EXERCISE OBJECTIVE >> Every line below that holds the word "pour" must be listed.

SOURCE RECORDS >>

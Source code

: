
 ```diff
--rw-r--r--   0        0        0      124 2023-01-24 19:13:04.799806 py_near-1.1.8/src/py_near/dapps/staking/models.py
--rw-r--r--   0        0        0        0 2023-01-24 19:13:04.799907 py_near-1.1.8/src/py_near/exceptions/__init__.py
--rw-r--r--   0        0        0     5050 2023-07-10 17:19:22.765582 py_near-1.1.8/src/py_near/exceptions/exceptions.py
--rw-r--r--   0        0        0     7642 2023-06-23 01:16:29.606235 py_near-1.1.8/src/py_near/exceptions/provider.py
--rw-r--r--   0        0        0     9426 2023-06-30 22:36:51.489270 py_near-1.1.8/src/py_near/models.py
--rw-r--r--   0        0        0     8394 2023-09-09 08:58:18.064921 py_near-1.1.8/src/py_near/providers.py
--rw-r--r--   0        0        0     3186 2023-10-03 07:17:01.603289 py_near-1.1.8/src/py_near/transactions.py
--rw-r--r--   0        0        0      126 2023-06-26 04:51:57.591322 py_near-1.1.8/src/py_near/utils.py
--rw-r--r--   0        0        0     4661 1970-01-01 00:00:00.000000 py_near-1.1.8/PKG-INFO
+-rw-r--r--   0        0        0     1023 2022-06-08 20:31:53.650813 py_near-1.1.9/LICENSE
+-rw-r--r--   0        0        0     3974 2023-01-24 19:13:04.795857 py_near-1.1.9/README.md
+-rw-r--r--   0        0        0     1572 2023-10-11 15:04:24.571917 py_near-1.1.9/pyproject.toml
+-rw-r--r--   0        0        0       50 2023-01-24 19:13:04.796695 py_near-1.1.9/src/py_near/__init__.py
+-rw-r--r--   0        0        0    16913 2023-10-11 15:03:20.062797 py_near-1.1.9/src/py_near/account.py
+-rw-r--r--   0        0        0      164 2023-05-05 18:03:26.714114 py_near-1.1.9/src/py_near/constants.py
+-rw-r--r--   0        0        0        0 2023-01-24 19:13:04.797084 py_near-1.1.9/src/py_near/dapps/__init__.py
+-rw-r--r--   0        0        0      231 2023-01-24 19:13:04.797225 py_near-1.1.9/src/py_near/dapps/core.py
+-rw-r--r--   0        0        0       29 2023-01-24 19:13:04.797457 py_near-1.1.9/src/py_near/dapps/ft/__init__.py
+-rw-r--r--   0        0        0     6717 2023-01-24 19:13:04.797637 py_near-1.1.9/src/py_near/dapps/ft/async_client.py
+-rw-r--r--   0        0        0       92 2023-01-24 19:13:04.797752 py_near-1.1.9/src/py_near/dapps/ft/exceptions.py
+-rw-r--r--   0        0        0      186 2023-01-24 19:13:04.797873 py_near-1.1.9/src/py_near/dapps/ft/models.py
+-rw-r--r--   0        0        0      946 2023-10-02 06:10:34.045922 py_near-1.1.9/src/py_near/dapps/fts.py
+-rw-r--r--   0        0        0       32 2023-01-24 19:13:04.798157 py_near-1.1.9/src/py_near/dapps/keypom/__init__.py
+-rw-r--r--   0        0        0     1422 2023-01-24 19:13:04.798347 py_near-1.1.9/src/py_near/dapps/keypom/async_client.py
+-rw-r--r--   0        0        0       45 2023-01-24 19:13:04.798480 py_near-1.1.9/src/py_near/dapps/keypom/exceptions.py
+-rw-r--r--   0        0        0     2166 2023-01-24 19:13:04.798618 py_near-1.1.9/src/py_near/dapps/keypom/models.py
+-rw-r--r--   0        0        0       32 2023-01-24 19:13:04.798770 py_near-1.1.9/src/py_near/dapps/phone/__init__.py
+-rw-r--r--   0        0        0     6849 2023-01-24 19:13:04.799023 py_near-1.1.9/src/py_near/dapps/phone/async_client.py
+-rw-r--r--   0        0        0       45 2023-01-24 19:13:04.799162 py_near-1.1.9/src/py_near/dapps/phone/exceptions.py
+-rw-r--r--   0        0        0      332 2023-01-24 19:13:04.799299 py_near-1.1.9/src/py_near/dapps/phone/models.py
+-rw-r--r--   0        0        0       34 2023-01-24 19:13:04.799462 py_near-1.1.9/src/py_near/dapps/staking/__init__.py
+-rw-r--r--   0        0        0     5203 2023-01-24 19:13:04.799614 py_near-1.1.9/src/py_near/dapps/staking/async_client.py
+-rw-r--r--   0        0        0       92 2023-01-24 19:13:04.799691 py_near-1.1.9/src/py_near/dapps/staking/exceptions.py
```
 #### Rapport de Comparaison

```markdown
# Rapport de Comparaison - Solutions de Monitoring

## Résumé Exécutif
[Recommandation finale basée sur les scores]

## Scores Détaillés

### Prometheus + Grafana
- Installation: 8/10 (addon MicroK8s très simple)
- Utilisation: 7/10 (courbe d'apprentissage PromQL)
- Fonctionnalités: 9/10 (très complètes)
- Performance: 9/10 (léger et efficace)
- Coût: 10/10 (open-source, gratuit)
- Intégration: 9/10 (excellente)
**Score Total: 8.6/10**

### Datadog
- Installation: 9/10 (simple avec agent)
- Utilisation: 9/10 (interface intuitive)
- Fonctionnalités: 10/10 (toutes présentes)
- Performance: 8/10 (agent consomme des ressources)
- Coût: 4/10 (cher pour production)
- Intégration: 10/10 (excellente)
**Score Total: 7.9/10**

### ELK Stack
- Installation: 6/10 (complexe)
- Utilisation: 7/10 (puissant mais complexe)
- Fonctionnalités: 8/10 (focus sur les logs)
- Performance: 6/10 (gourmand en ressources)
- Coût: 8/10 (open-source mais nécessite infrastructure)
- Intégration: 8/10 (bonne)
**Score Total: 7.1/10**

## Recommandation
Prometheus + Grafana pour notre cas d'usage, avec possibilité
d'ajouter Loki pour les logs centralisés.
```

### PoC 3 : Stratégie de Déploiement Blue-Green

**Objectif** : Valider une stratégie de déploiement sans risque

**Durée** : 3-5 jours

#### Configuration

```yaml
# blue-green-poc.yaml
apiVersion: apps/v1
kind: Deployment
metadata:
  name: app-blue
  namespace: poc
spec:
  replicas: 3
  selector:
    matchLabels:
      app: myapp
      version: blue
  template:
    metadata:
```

RESULT OF THIS EXERCISE >>
- Coût: 4/10 (cher pour production)
Prometheus + Grafana pour notre cas d'usage, avec possibilité
d'ajouter Loki pour les logs centralisés.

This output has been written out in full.